Melalui tulisan ini, diharapkan dapat memberikan pemahaman tentang Sura Dira Jayaningrat Lebur Dening Pangastuti sebagai warisan budaya peradaban manusia yang terus memberikan motivasi yang diperlukan agar manusia dapat berhasil dalam hidup dan menemukan makna di dalamnya. Terlepas dari kenyataan bahwa pepatah ini berasal dari budaya Jawa, salah satu budaya yang ada di Indonesia, pepatah ini memiliki kekuatan untuk menginspirasi semua orang. Secara umum, Sura Dira Jayaningrat Lebur Dening Pangastuti dapat diterapkan dalam kehidupan sehari-hari. Pengetahuan kebajikan yang meningkatkan kesadaran akan pentingnya mempertahankan rasa saling mengasihi dan menjaga perdamaian dengan penuh kesabaran dan ketekunan sangat dibutuhkan di dunia saat ini. Secara keseluruhan, maka Sura Dira Jayaningrat Lebur Dening Pangastuti, kesuksesan dapat diwujudkan sepenuhnya jika dicapai dengan menghindari rasa kebencian dan angkara murka.[1]

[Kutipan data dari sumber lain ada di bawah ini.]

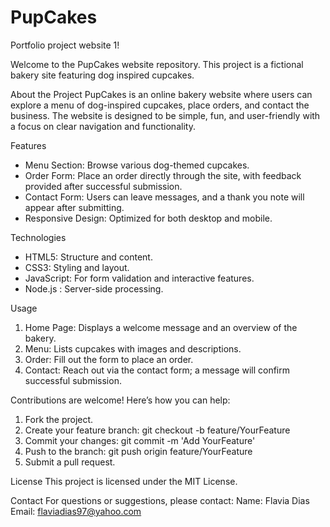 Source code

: # PupCakes
Portfolio project website 1!

Welcome to the PupCakes website repository. This project is a fictional bakery site featuring dog inspired cupcakes.

About the Project
PupCakes is an online bakery website where users can explore a menu of dog-inspired cupcakes, place orders, and contact the business. The website is designed to be simple, fun, and user-friendly with a focus on clear navigation and functionality.

Features
* Menu Section: Browse various dog-themed cupcakes.
* Order Form: Place an order directly through the site, with feedback provided after successful submission.
* Contact Form: Users can leave messages, and a thank you note will appear after submitting.
* Responsive Design: Optimized for both desktop and mobile.

Technologies
* HTML5: Structure and content.
* CSS3: Styling and layout.
* JavaScript: For form validation and interactive features.
* Node.js : Server-side processing.

Usage
1. Home Page: Displays a welcome message and an overview of the bakery.
2. Menu: Lists cupcakes with images and descriptions.
3. Order: Fill out the form to place an order.
4. Contact: Reach out via the contact form; a message will confirm successful submission.

Contributions are welcome! Here’s how you can help:
1. Fork the project.
2. Create your feature branch: git checkout -b feature/YourFeature
3. Commit your changes: git commit -m 'Add YourFeature'
4. Push to the branch: git push origin feature/YourFeature
5. Submit a pull request.

License
This project is licensed under the MIT License.

Contact
For questions or suggestions, please contact: Name: Flavia Dias  Email: flaviadias97@yahoo.com
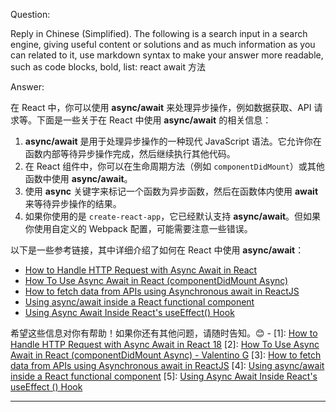 Question:

Reply in Chinese (Simplified).
The following is a search input in a search engine, giving useful content or solutions and as much information as you can related to it, use markdown syntax to make your answer more readable, such as code blocks, bold, list:
react await 方法

Answer:

在 React 中，你可以使用 **async/await** 来处理异步操作，例如数据获取、API 请求等。下面是一些关于在 React 中使用 **async/await** 的相关信息：

1. **async/await** 是用于处理异步操作的一种现代 JavaScript 语法。它允许你在函数内部等待异步操作完成，然后继续执行其他代码。
2. 在 React 组件中，你可以在生命周期方法（例如 `componentDidMount`）或其他函数中使用 **async/await**。
3. 使用 **async** 关键字来标记一个函数为异步函数，然后在函数体内使用 **await** 来等待异步操作的结果。
4. 如果你使用的是 `create-react-app`，它已经默认支持 **async/await**。但如果你使用自定义的 Webpack 配置，可能需要注意一些错误。

以下是一些参考链接，其中详细介绍了如何在 React 中使用 **async/await**：

- [How to Handle HTTP Request with Async Await in React](https://www.positronx.io/how-to-handle-http-request-with-async-await-in-react/)
- [How To Use Async Await in React (componentDidMount Async)](https://www.valentinog.com/blog/await-react/)
- [How to fetch data from APIs using Asynchronous await in ReactJS](https://www.geeksforgeeks.org/how-to-fetch-data-from-apis-using-asynchronous-await-in-reactjs/)
- [Using async/await inside a React functional component](https://stackoverflow.com/questions/57847626/using-async-await-inside-a-react-functional-component)
- [Using Async Await Inside React's useEffect() Hook](https://ultimatecourses.com/blog/using-async-await-inside-react-use-effect-hook)

希望这些信息对你有帮助！如果你还有其他问题，请随时告知。😊
\-
\[1]: [How to Handle HTTP Request with Async Await in React 18](https://www.positronx.io/how-to-handle-http-request-with-async-await-in-react/)
\[2]: [How To Use Async Await in React (componentDidMount Async) - Valentino G](https://www.valentinog.com/blog/await-react/)
\[3]: [How to fetch data from APIs using Asynchronous await in ReactJS](https://www.geeksforgeeks.org/how-to-fetch-data-from-apis-using-asynchronous-await-in-reactjs/)
\[4]: [Using async/await inside a React functional component](https://stackoverflow.com/questions/57847626/using-async-await-inside-a-react-functional-component)
\[5]: [Using Async Await Inside React's useEffect () Hook](https://ultimatecourses.com/blog/using-async-await-inside-react-use-effect-hook)

<hr/>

Raden Ngabehi Ranggawarsita (1802-1873), seorang penyair terkenal dari Keraton Pakubuwana Surakarta, menulis sebuah puisi dalam Serat Witaradya yang memuat bait Sura Dira Jayaningrat Lebur Dening Pangastuti. Hal ini menunjukkan bahwa pepatah tersebut pada dasarnya ditemukan dalam puisi dalam sastra Jawa. Meskipun demikian, jenis karya seni ini mampu menangkap dan menyampaikan nilai-nilai kehidupan manusia.
Sebagai mahasiswa tentunya kita harus bisa mengendalikan masyarakat dilingkungan sekitar agar tidak mudah terbawa arus kerasnya perkembangan jaman dan perubahan sosial. Seringkali masyarakat mudah terbawa emosi Ketika ada beberapa hal kebijakan pemerintah yang merugikan masyarakat yang berakhir pada kerusuhan ( Chaos ) dan malah memperburuk keadaan. Paradigma sebagai kerangka dan menjadi jalan dalam menyelesaikan sebuah permasalah dengan damai dan memberikan Solusi yang solutif kepada masyarakat untuk menghadapi kebijakan pemerintah yang sangat jarang memikirkan rakyatnya.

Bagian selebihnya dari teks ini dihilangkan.